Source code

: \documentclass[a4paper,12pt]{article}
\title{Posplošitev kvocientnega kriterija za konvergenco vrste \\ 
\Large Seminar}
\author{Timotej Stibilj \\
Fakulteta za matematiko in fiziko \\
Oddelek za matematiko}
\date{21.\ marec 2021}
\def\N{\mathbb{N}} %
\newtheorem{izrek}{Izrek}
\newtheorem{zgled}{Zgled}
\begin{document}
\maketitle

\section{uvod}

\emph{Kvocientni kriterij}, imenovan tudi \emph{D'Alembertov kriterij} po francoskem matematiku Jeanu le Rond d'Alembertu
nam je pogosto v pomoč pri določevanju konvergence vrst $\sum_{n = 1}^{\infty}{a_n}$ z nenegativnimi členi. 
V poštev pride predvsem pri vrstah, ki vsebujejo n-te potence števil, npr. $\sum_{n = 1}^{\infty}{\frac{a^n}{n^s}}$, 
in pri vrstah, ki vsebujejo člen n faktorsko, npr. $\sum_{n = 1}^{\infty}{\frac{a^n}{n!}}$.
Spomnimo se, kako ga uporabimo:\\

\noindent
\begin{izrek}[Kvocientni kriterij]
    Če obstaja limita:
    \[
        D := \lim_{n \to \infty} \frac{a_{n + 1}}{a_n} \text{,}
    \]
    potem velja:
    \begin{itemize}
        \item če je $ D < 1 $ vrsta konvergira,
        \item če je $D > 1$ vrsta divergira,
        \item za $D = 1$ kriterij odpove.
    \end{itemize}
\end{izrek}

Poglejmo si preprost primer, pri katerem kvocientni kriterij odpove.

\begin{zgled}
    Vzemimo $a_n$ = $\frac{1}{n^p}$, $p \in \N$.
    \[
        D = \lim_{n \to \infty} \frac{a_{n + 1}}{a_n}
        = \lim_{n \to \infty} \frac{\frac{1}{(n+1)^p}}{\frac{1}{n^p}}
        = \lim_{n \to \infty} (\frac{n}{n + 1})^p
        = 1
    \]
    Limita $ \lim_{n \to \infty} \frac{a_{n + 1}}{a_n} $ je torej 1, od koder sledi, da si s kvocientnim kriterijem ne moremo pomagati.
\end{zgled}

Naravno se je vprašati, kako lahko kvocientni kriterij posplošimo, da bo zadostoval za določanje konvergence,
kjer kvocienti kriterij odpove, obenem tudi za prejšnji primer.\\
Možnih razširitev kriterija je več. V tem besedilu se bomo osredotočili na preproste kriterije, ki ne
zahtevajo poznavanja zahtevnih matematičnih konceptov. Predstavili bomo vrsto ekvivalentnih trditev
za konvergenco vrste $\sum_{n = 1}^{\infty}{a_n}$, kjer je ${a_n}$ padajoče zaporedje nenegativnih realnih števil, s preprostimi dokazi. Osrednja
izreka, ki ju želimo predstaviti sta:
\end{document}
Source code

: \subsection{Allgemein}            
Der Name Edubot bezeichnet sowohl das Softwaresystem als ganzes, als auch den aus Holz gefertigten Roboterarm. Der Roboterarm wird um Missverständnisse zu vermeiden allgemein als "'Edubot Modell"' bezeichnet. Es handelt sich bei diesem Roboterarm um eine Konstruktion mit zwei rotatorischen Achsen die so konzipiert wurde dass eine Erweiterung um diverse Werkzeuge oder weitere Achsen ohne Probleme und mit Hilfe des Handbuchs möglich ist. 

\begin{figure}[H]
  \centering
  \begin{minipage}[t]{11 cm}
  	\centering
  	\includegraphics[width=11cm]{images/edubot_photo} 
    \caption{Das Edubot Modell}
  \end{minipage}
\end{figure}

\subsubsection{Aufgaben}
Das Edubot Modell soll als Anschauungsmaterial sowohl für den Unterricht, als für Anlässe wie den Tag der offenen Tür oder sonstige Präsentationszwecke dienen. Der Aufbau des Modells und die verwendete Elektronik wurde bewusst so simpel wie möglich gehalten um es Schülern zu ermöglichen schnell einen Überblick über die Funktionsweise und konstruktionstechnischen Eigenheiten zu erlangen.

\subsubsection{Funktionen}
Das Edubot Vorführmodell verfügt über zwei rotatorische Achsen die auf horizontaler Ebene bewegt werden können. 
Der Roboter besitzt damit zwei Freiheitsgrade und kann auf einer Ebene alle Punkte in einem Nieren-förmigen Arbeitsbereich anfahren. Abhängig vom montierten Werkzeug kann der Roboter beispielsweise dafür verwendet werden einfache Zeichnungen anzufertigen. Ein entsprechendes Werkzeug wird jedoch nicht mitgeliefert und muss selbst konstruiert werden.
________________________
▶ [What the exercise asks] Establish how many lines of the entries hold the word "konvergenco", giving nothing but the number.

▶ [Expected output] 2